Lowell is looking to tap a state law to help about 30,000 local households and businesses save money on their electric bills.
The city has adopted a plan allowing it to make bulk power purchases for city consumers if it can negotiate rates with suppliers below those charged by Lowell’s regular electricity provider, National Grid.
The municipal aggregation plan was recently approved by the City Council and will shortly be submitted to the state Department of Public Utilities for its review.
If the plan is approved by the state, Lowell would become the largest of a relatively small number of Massachusetts communities taking advantage of a local option made available by the 1997 law deregulating the state’s power industry.
“This is putting the entire city population’s buying power together,’’ said Thomas Moses, Lowell’s chief financial officer. “What we will do is go through a broker and see if we can beat National Grid’s price.’’
Moses said the program makes sense because municipal government “exists to provide services to its residents. This is a service to the residents.’’
Under the model, the city or town negotiates an agreement with an alternative supplier that is able to offer lower basic service rates than the local utility. The agreement covers all customers except those who decide to opt out.
The regular utility still delivers the electricity, but the selected company supplies the power, according to Brian E. Murphy, president of Colonial Power Group, the Marlborough firm chosen by Lowell to be its consultant and energy broker.
“The utility continues to maintain the power lines, read the meters, and send the bills,’’ Murphy said. “The only thing that changes is a line item on the bill in which the alternative rate is substituted.”
Municipal aggregation programs have become common across the country in recent years, according to Murphy. But although the Massachusetts law helped pioneer the concept, he said communities in this state have been relatively slow to embrace it.
A group of 21 communities in Barnstable and Dukes counties established a regional aggregation program shortly after the 1997 law took effect. More recently, Marlborough adopted a program in 2007, Lunenberg in 2011, and Ashland, Lancaster, and Lanesborough took advantage this year, according to Murphy.
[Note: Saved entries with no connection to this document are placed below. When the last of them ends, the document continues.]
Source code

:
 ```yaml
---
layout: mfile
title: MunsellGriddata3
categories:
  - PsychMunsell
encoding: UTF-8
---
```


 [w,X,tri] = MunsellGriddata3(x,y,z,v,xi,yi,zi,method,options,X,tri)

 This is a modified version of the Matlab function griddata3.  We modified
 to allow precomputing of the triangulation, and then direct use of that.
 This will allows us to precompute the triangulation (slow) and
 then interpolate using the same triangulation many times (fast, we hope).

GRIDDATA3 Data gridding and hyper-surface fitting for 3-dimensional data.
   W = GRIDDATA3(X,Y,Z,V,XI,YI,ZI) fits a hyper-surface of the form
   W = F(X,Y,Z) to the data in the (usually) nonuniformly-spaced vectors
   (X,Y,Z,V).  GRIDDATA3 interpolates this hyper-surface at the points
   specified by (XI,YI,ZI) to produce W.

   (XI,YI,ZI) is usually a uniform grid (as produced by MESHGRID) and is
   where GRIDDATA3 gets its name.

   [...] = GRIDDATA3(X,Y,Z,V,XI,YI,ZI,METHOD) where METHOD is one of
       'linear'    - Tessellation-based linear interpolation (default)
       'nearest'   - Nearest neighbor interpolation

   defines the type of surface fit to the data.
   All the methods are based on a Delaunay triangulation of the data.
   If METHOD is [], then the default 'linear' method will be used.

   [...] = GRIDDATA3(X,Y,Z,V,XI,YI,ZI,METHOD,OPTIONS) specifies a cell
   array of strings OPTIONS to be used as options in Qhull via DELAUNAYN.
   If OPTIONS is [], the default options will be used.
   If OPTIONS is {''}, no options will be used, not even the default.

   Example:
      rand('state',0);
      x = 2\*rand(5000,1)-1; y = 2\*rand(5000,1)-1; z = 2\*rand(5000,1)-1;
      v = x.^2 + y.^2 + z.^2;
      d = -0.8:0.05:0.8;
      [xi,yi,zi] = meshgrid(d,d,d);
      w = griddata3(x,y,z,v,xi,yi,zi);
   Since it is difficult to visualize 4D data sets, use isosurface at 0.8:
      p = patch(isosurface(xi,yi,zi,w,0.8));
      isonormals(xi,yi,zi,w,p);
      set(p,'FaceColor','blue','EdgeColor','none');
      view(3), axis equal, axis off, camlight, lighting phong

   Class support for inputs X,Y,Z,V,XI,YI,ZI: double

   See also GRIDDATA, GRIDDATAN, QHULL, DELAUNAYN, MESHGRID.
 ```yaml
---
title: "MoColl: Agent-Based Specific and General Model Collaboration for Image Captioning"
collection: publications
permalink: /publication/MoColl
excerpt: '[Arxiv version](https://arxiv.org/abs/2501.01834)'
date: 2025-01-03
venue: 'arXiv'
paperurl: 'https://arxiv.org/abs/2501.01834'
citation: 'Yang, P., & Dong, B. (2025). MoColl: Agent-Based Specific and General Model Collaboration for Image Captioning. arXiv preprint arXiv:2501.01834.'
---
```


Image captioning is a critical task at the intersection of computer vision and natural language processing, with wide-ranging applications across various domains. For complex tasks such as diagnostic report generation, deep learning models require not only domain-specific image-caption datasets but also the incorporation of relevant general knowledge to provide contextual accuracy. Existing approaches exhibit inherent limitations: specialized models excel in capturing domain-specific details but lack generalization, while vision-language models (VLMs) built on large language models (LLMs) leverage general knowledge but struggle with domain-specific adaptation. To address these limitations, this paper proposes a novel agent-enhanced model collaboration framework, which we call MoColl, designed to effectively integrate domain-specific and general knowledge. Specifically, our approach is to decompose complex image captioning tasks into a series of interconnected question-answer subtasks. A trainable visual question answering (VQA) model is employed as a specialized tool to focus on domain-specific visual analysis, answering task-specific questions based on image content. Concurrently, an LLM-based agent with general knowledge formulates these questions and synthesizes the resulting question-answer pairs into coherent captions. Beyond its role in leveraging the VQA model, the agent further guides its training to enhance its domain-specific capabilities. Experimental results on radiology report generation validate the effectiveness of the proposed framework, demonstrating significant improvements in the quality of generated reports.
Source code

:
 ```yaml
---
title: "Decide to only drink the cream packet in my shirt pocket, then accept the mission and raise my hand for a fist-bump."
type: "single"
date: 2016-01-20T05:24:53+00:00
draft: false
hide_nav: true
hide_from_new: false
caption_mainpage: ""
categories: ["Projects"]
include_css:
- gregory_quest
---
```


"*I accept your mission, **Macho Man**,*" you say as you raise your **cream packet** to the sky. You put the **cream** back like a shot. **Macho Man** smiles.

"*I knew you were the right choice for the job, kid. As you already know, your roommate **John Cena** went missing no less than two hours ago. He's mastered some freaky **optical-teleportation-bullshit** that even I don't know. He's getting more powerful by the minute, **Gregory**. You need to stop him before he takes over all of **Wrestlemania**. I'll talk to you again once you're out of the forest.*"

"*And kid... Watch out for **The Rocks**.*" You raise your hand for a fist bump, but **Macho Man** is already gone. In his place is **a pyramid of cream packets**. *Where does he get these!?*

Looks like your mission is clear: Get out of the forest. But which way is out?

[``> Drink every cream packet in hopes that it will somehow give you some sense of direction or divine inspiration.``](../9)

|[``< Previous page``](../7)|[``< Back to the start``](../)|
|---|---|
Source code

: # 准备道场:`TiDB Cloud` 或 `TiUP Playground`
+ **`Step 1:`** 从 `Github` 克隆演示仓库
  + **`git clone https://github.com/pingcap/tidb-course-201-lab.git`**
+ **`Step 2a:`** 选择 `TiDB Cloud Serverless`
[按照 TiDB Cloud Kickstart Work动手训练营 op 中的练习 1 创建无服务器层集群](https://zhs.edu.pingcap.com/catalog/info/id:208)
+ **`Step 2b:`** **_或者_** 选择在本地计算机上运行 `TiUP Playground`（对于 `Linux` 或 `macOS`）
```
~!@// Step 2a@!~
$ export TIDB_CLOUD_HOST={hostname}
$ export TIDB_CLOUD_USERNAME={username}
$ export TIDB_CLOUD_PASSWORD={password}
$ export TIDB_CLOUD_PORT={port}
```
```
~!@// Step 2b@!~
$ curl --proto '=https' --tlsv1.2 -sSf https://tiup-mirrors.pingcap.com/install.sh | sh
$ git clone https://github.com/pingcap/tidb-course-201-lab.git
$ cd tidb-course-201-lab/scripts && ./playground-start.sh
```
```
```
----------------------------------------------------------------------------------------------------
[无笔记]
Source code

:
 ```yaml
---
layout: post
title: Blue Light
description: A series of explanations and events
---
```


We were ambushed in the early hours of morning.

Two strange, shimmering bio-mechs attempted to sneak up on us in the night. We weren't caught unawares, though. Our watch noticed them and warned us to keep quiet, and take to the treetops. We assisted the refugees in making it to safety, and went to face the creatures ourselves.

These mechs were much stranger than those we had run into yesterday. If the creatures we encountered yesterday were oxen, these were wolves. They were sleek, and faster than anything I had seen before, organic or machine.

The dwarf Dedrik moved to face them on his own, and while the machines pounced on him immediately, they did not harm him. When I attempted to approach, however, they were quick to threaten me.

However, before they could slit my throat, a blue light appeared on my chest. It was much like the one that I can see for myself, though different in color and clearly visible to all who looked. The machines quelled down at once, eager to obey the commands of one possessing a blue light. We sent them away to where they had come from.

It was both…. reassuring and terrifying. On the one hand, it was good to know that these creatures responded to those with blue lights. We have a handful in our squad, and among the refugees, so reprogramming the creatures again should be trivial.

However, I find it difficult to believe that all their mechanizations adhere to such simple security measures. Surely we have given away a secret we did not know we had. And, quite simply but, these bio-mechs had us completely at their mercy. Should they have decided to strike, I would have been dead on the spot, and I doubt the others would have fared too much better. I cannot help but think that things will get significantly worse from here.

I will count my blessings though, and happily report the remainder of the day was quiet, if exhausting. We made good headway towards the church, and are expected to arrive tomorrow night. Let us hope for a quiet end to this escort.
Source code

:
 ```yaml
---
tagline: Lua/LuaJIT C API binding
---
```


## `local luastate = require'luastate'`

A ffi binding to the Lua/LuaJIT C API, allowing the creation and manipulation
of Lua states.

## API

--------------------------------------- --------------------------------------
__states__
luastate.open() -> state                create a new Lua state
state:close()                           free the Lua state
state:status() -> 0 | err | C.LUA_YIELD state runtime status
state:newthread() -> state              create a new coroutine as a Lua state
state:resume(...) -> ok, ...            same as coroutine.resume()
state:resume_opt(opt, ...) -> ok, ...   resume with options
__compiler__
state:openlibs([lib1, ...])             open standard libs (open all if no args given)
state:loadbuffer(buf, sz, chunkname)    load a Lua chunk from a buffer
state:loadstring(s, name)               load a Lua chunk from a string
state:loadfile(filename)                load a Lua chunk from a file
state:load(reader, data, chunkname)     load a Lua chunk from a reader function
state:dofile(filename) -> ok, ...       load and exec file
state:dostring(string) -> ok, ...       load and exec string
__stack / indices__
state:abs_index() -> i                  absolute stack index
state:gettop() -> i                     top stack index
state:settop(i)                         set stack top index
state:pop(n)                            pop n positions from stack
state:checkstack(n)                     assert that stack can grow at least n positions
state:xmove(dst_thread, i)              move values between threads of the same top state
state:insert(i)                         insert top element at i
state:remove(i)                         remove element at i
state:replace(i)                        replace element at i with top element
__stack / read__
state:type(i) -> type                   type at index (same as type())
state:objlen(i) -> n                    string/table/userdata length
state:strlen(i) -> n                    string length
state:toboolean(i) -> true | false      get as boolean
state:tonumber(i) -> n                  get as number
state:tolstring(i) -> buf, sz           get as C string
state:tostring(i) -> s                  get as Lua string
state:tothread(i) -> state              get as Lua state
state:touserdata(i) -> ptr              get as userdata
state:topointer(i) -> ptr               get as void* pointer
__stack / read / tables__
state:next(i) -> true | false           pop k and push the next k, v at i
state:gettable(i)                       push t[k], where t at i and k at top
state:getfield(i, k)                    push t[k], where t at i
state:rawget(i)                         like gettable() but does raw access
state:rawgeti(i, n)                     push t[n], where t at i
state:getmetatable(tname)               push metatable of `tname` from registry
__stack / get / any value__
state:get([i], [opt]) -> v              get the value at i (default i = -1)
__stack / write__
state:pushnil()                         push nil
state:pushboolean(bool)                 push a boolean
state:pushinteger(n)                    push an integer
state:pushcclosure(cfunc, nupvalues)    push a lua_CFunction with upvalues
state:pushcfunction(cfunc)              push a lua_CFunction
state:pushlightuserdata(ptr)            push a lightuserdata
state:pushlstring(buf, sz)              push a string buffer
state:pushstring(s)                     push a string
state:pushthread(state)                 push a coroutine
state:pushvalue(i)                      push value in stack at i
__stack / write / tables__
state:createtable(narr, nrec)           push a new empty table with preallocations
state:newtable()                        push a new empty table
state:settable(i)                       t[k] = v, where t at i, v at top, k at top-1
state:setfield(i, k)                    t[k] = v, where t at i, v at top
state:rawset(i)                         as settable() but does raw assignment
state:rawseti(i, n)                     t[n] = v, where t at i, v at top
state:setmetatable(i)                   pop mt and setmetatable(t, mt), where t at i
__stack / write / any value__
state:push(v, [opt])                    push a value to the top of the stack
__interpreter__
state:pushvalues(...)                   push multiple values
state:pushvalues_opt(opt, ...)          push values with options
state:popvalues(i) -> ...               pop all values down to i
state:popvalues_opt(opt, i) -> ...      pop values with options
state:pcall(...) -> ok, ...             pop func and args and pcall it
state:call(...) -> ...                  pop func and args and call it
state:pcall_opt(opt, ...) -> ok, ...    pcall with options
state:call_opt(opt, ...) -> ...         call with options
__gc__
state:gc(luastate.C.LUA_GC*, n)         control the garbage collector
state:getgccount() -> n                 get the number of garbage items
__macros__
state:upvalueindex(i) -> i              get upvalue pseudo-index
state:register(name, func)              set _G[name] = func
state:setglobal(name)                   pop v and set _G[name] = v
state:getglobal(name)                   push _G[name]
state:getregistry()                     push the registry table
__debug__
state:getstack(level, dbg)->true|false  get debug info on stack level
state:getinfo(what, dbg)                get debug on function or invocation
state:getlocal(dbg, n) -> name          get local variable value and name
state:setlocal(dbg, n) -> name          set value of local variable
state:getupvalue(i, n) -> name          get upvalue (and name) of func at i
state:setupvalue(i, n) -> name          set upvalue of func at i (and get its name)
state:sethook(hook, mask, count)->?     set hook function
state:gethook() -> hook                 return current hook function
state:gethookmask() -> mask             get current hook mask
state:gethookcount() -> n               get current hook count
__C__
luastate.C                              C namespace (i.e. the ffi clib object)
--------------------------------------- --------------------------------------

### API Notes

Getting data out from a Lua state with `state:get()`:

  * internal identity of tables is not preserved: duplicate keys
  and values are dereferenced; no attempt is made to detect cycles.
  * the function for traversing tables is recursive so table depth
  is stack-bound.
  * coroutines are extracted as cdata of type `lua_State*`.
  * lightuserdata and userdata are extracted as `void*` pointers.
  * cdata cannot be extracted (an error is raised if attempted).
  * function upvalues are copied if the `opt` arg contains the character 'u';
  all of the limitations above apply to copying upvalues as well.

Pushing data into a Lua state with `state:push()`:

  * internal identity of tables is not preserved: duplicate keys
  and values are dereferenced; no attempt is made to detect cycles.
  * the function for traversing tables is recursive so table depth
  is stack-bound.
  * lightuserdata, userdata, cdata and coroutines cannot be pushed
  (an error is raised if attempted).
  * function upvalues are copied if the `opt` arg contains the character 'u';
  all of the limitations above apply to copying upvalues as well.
In their initial contracts, Ashland and Lanesbourgh were able to negotiate rates that were 9 percent lower than those charged by the local utility, while Lunenberg negotiated a rate 5 percent lower, and Lancaster about 4 percent.
Murphy said there are times when the market does not provide a lower price. But he said communities that are not locked into contracts can pause their programs in those instances, something Marlborough did recently when it was unable to obtain a lower rate than its regular utility after having done so for five years.
Although Lowell officials said it is premature to estimate savings, Murphy is confident the city will be able to find a supplier to offer lower rates than National Grid.
“We talk with competitive suppliers almost every day. They are very excited to see the fourth-largest city in the state [about 107,000 residents] banding together and taking themselves to the market,” he said. “I think Lowell will get a lot of attention and a lot of competitive bids.”
According to Moses, the program does not cost the city any money because Colonial Power Group’s compensation will be derived from a small share of rate revenues resulting from any power agreements.
Murphy said aggregation does not hurt utilities because they profit from the delivery of energy, not from the sale.
“This initiative is a result of utility restructuring that was designed and intended to provide more choice for customers,” National Grid spokeswoman Deborah Drew said by e-mail of the Lowell plan. “It’s encouraging that more communities are looking at this as an alternative to Basic Service, the power supply or power generation portion of the electricity bill.”
Murphy said that if the state OK’s Lowell’s plan, the city should be ready to seek competitive bids in late March and to implement new rates in May.
City manager Bernard Lynch said that Lowell’s government has saved money by negotiating energy contracts with alternative providers and by making its buildings more energy-efficient.
“We just saw this as an opportunity to take those same ideas and help residents and small businesses save money in what they pay for electricity by using the city as a mechanism that could buy in bulk,” he said.
Once the program gets off the ground, he said, the city may want to expand it to allow residents to also have an option to purchase their electricity from a green power supplier.
Mayor Patrick Murphy said Lowell officials last year joined in support of legislation to make it easier to create municipal utilities after observing how they seemed to respond quicker after storms and offer better rates than larger network suppliers. Among the 41 in the state, there is a large cluster in the region, including Danvers, Georgetown, Groveland, Ipswich, Marblehead, Merrimac, Middleton, Peabody, Reading, Rowley, and Wakefield.
Murphy said the aggregation plan was an outgrowth of the local interest in the municipal utilities legislation, which is currently stalled.
“It’s a start to introducing at least some competition to provide lower rates . . . for our residents,” he said.